### Provided material
★ ★ ★ ★

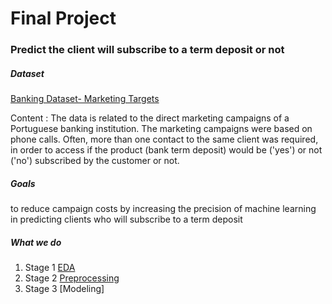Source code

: # Final Project 
###  Predict the client will subscribe to a term deposit or not


##### Dataset 

[Banking Dataset- Marketing Targets](https://www.kaggle.com/datasets/prakharrathi25/banking-dataset-marketing-targets)

Content :
The data is related to the direct marketing campaigns of a Portuguese banking institution. The marketing campaigns were based on phone calls. Often, more than one contact to the same client was required, in order to access if the product (bank term deposit) would be ('yes') or not ('no') subscribed by the customer or not.

##### Goals
to reduce campaign costs by increasing the precision of machine learning in predicting clients who will subscribe to a term deposit 


##### What we do
1. Stage 1 [EDA](https://github.com/jundanaa/PROJECT_RAKAMIN/tree/c3bfd7cee813a1499d656308a4c28ee6e75452d5/EDA)
2. Stage 2 [Preprocessing](https://github.com/jundanaa/PROJECT_RAKAMIN/tree/c3bfd7cee813a1499d656308a4c28ee6e75452d5/Data%20Preprocessing)
3. Stage 3 [Modeling]


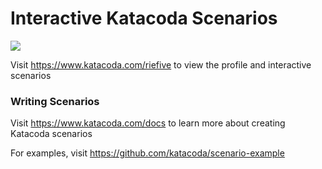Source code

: # Interactive Katacoda Scenarios

[![](http://shields.katacoda.com/katacoda/riefive/count.svg)](https://www.katacoda.com/riefive "Get your profile on Katacoda.com")

Visit https://www.katacoda.com/riefive to view the profile and interactive scenarios

### Writing Scenarios
Visit https://www.katacoda.com/docs to learn more about creating Katacoda scenarios

For examples, visit https://github.com/katacoda/scenario-example
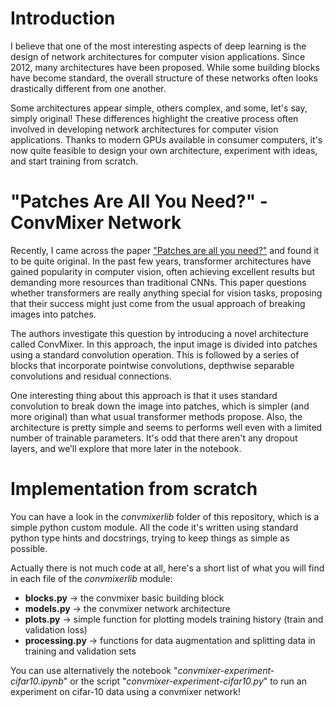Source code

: # Introduction
I believe that one of the most interesting aspects of deep learning is the design of network architectures for computer vision applications. Since 2012, many architectures have been proposed. While some building blocks have become standard, the overall structure of these networks often looks drastically different from one another.

Some architectures appear simple, others complex, and some, let's say, simply original! These differences highlight the creative process often involved in developing network architectures for computer vision applications. Thanks to modern GPUs available in consumer computers, it's now quite feasible to design your own architecture, experiment with ideas, and start training from scratch.

# "Patches Are All You Need?" - ConvMixer Network
Recently, I came across the paper ["Patches are all you need?"](https://arxiv.org/abs/2201.09792) and found it to be quite original. In the past few years, transformer architectures have gained popularity in computer vision, often achieving excellent results but demanding more resources than traditional CNNs. This paper questions whether transformers are really anything special for vision tasks, proposing that their success might just come from the usual approach of breaking images into patches.

The authors investigate this question by introducing a novel architecture called ConvMixer. In this approach, the input image is divided into patches using a standard convolution operation. This is followed by a series of blocks that incorporate pointwise convolutions, depthwise separable convolutions and residual connections.

One interesting thing about this approach is that it uses standard convolution to break down the image into patches, which is simpler (and more original) than what usual transformer methods propose. Also, the architecture is pretty simple and seems to performs well even with a limited number of trainable parameters. It's odd that there aren't any dropout layers, and we’ll explore that more later in the notebook.

# Implementation from scratch
You can have a look in the *convmixerlib* folder of this repository, which is a simple python custom module. All the code it's written using standard python type hints and docstrings, trying to keep things as simple as possible.

Actually there is not much code at all, here's a short list of what you will find in each file of the *convmixerlib* module:
- **blocks.py** -> the convmixer basic building block
- **models.py** -> the convmixer network architecture
- **plots.py** -> simple function for plotting models training history (train and validation loss)
- **processing.py** -> functions for data augmentation and splitting data in training and validation sets

You can use alternatively the notebook "*convmixer-experiment-cifar10.ipynb*" or the script "*convmixer-experiment-cifar10.py*" to run an experiment on cifar-10 data using a convmixer network!
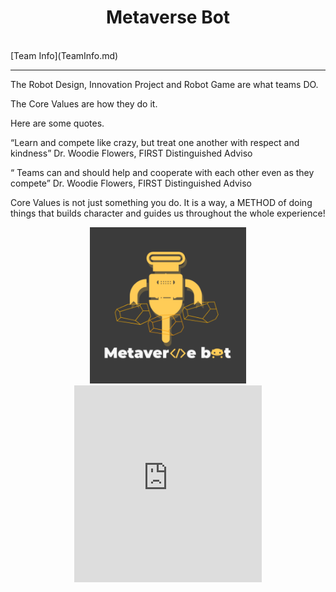 <center><h1>Metaverse Bot</h1></center><br/>
[Team Info](TeamInfo.md)
<hr/>
<p>The Robot Design, Innovation Project and Robot Game are 
what teams DO.</p>
<p>The Core Values are how they do it.</p>
<p>Here are some quotes.</p>
<p>“Learn and compete like 
crazy, but treat one another 
with respect and kindness” 
Dr. Woodie Flowers, FIRST Distinguished Adviso</p>
<p>“ Teams can and should 
help and cooperate with 
each other even as they 
compete”
Dr. Woodie Flowers, FIRST Distinguished Adviso</p>
<p>Core Values is not just 
something you do. 
It is a way, a METHOD
of doing things that 
builds character and 
guides us throughout 
the whole experience!</p>
<center><img src="MetaverseBot_logo_byCharlie.PNG" width="250" height="250"></center>
<center><iframe width="300" height="315" src="https://www.youtube.com/embed/g2SN1gRJGlE" title="YouTube video player" frameborder="0" allow="accelerometer; autoplay; clipboard-write; encrypted-media; gyroscope; picture-in-picture" allowfullscreen></iframe></center>

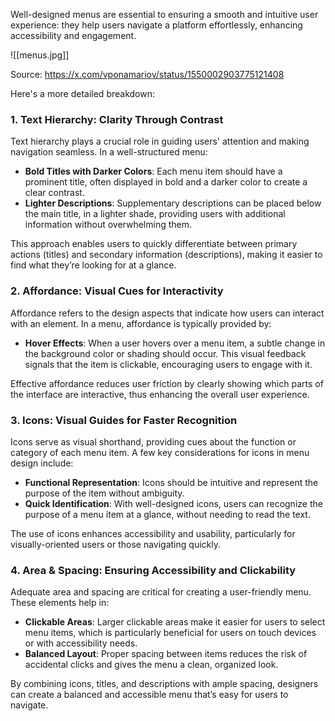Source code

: Well-designed menus are essential to ensuring a smooth and intuitive user experience: they help users navigate a platform effortlessly, enhancing accessibility and engagement.

![[menus.jpg]]

Source: https://x.com/vponamariov/status/1550002903775121408

Here's a more detailed breakdown:

### 1. Text Hierarchy: Clarity Through Contrast

Text hierarchy plays a crucial role in guiding users' attention and making navigation seamless. In a well-structured menu:
- **Bold Titles with Darker Colors**: Each menu item should have a prominent title, often displayed in bold and a darker color to create a clear contrast.
- **Lighter Descriptions**: Supplementary descriptions can be placed below the main title, in a lighter shade, providing users with additional information without overwhelming them.

This approach enables users to quickly differentiate between primary actions (titles) and secondary information (descriptions), making it easier to find what they’re looking for at a glance.

### 2. Affordance: Visual Cues for Interactivity

Affordance refers to the design aspects that indicate how users can interact with an element. In a menu, affordance is typically provided by:
- **Hover Effects**: When a user hovers over a menu item, a subtle change in the background color or shading should occur. This visual feedback signals that the item is clickable, encouraging users to engage with it.

Effective affordance reduces user friction by clearly showing which parts of the interface are interactive, thus enhancing the overall user experience.

### 3. Icons: Visual Guides for Faster Recognition

Icons serve as visual shorthand, providing cues about the function or category of each menu item. A few key considerations for icons in menu design include:
- **Functional Representation**: Icons should be intuitive and represent the purpose of the item without ambiguity.
- **Quick Identification**: With well-designed icons, users can recognize the purpose of a menu item at a glance, without needing to read the text.

The use of icons enhances accessibility and usability, particularly for visually-oriented users or those navigating quickly.

### 4. Area & Spacing: Ensuring Accessibility and Clickability

Adequate area and spacing are critical for creating a user-friendly menu. These elements help in:
- **Clickable Areas**: Larger clickable areas make it easier for users to select menu items, which is particularly beneficial for users on touch devices or with accessibility needs.
- **Balanced Layout**: Proper spacing between items reduces the risk of accidental clicks and gives the menu a clean, organized look.

By combining icons, titles, and descriptions with ample spacing, designers can create a balanced and accessible menu that’s easy for users to navigate.
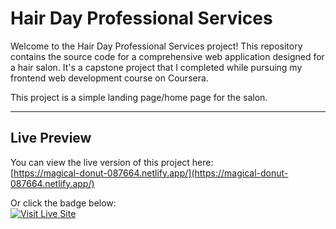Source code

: # Hair Day Professional Services

Welcome to the Hair Day Professional Services project! This repository contains the source code for a comprehensive web application designed for a hair salon. It's a capstone project that I completed while pursuing my frontend web development course on Coursera.

This project is a simple landing page/home page for the salon.

---

## Live Preview

You can view the live version of this project here:  
[https://magical-donut-087664.netlify.app/](https://magical-donut-087664.netlify.app/)

Or click the badge below:  
[![Visit Live Site](https://img.shields.io/badge/Live%20Demo-Netlify-brightgreen)](https://magical-donut-087664.netlify.app/)
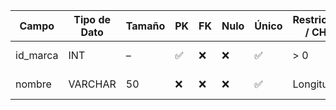 | Campo     | Tipo de Dato | Tamaño | PK | FK | Nulo | Único | Restricciones / CHECK | Referencia a | Descripción               |
| --------- | ------------ | ------ | -- | -- | ---- | ----- | --------------------- | ------------ | ------------------------- |
| id\_marca | INT          | –      | ✅  | ❌  | ❌    | ✅     | > 0                   | –            | Identificador de la marca |
| nombre    | VARCHAR      | 50     | ❌  | ❌  | ❌    | ✅     | Longitud ≥ 2          | –            | Nombre de la marca        |
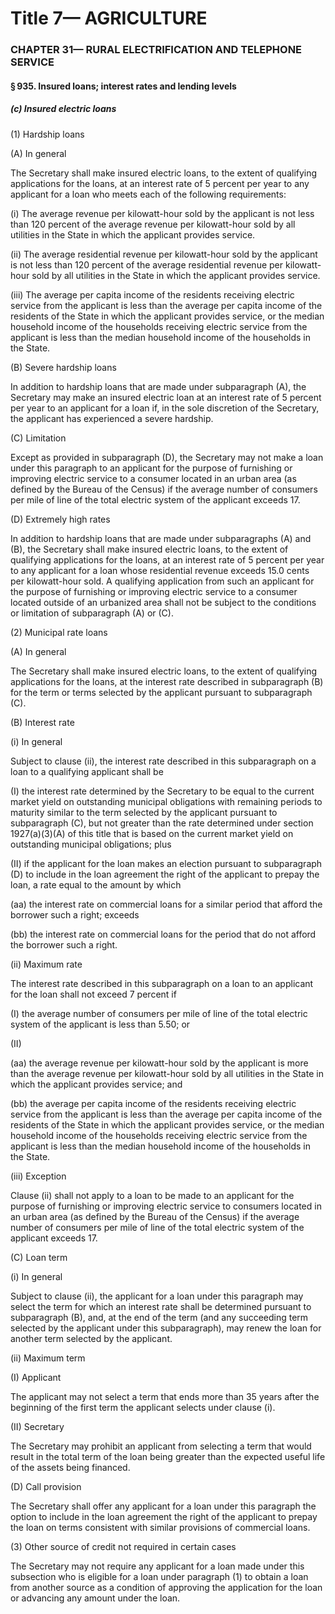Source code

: 
# Title 7— AGRICULTURE
### CHAPTER 31— RURAL ELECTRIFICATION AND TELEPHONE SERVICE
#### § 935. Insured loans; interest rates and lending levels
##### (c) Insured electric loans

(1) Hardship loans

(A) In general

The Secretary shall make insured electric loans, to the extent of qualifying applications for the loans, at an interest rate of 5 percent per year to any applicant for a loan who meets each of the following requirements:

(i) The average revenue per kilowatt-hour sold by the applicant is not less than 120 percent of the average revenue per kilowatt-hour sold by all utilities in the State in which the applicant provides service.

(ii) The average residential revenue per kilowatt-hour sold by the applicant is not less than 120 percent of the average residential revenue per kilowatt-hour sold by all utilities in the State in which the applicant provides service.

(iii) The average per capita income of the residents receiving electric service from the applicant is less than the average per capita income of the residents of the State in which the applicant provides service, or the median household income of the households receiving electric service from the applicant is less than the median household income of the households in the State.

(B) Severe hardship loans

In addition to hardship loans that are made under subparagraph (A), the Secretary may make an insured electric loan at an interest rate of 5 percent per year to an applicant for a loan if, in the sole discretion of the Secretary, the applicant has experienced a severe hardship.

(C) Limitation

Except as provided in subparagraph (D), the Secretary may not make a loan under this paragraph to an applicant for the purpose of furnishing or improving electric service to a consumer located in an urban area (as defined by the Bureau of the Census) if the average number of consumers per mile of line of the total electric system of the applicant exceeds 17.

(D) Extremely high rates

In addition to hardship loans that are made under subparagraphs (A) and (B), the Secretary shall make insured electric loans, to the extent of qualifying applications for the loans, at an interest rate of 5 percent per year to any applicant for a loan whose residential revenue exceeds 15.0 cents per kilowatt-hour sold. A qualifying application from such an applicant for the purpose of furnishing or improving electric service to a consumer located outside of an urbanized area shall not be subject to the conditions or limitation of subparagraph (A) or (C).

(2) Municipal rate loans

(A) In general

The Secretary shall make insured electric loans, to the extent of qualifying applications for the loans, at the interest rate described in subparagraph (B) for the term or terms selected by the applicant pursuant to subparagraph (C).

(B) Interest rate

(i) In general

Subject to clause (ii), the interest rate described in this subparagraph on a loan to a qualifying applicant shall be

(I) the interest rate determined by the Secretary to be equal to the current market yield on outstanding municipal obligations with remaining periods to maturity similar to the term selected by the applicant pursuant to subparagraph (C), but not greater than the rate determined under section 1927(a)(3)(A) of this title that is based on the current market yield on outstanding municipal obligations; plus

(II) if the applicant for the loan makes an election pursuant to subparagraph (D) to include in the loan agreement the right of the applicant to prepay the loan, a rate equal to the amount by which

(aa) the interest rate on commercial loans for a similar period that afford the borrower such a right; exceeds

(bb) the interest rate on commercial loans for the period that do not afford the borrower such a right.

(ii) Maximum rate

The interest rate described in this subparagraph on a loan to an applicant for the loan shall not exceed 7 percent if

(I) the average number of consumers per mile of line of the total electric system of the applicant is less than 5.50; or

(II)

(aa) the average revenue per kilowatt-hour sold by the applicant is more than the average revenue per kilowatt-hour sold by all utilities in the State in which the applicant provides service; and

(bb) the average per capita income of the residents receiving electric service from the applicant is less than the average per capita income of the residents of the State in which the applicant provides service, or the median household income of the households receiving electric service from the applicant is less than the median household income of the households in the State.

(iii) Exception

Clause (ii) shall not apply to a loan to be made to an applicant for the purpose of furnishing or improving electric service to consumers located in an urban area (as defined by the Bureau of the Census) if the average number of consumers per mile of line of the total electric system of the applicant exceeds 17.

(C) Loan term

(i) In general

Subject to clause (ii), the applicant for a loan under this paragraph may select the term for which an interest rate shall be determined pursuant to subparagraph (B), and, at the end of the term (and any succeeding term selected by the applicant under this subparagraph), may renew the loan for another term selected by the applicant.

(ii) Maximum term

(I) Applicant

The applicant may not select a term that ends more than 35 years after the beginning of the first term the applicant selects under clause (i).

(II) Secretary

The Secretary may prohibit an applicant from selecting a term that would result in the total term of the loan being greater than the expected useful life of the assets being financed.

(D) Call provision

The Secretary shall offer any applicant for a loan under this paragraph the option to include in the loan agreement the right of the applicant to prepay the loan on terms consistent with similar provisions of commercial loans.

(3) Other source of credit not required in certain cases

The Secretary may not require any applicant for a loan made under this subsection who is eligible for a loan under paragraph (1) to obtain a loan from another source as a condition of approving the application for the loan or advancing any amount under the loan.
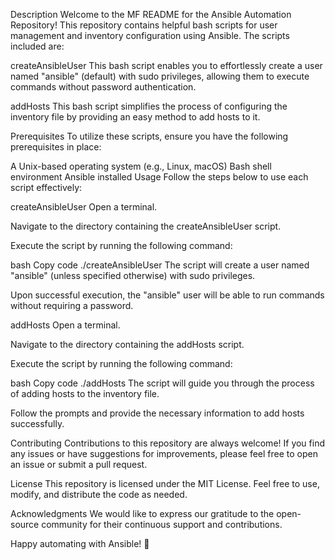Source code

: Description
Welcome to the MF README for the Ansible Automation Repository! This repository contains helpful bash scripts for user management and inventory configuration using Ansible. The scripts included are:

createAnsibleUser
This bash script enables you to effortlessly create a user named "ansible" (default) with sudo privileges, allowing them to execute commands without password authentication.

addHosts
This bash script simplifies the process of configuring the inventory file by providing an easy method to add hosts to it.

Prerequisites
To utilize these scripts, ensure you have the following prerequisites in place:

A Unix-based operating system (e.g., Linux, macOS)
Bash shell environment
Ansible installed
Usage
Follow the steps below to use each script effectively:

createAnsibleUser
Open a terminal.

Navigate to the directory containing the createAnsibleUser script.

Execute the script by running the following command:

bash
Copy code
./createAnsibleUser
The script will create a user named "ansible" (unless specified otherwise) with sudo privileges.

Upon successful execution, the "ansible" user will be able to run commands without requiring a password.

addHosts
Open a terminal.

Navigate to the directory containing the addHosts script.

Execute the script by running the following command:

bash
Copy code
./addHosts
The script will guide you through the process of adding hosts to the inventory file.

Follow the prompts and provide the necessary information to add hosts successfully.

Contributing
Contributions to this repository are always welcome! If you find any issues or have suggestions for improvements, please feel free to open an issue or submit a pull request.

License
This repository is licensed under the MIT License. Feel free to use, modify, and distribute the code as needed.

Acknowledgments
We would like to express our gratitude to the open-source community for their continuous support and contributions.

Happy automating with Ansible! 🚀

★ ★ ★ ★

### Exercise prompt
Across all lines above, count those with the string "github". Only the number is wanted.

### Reply
3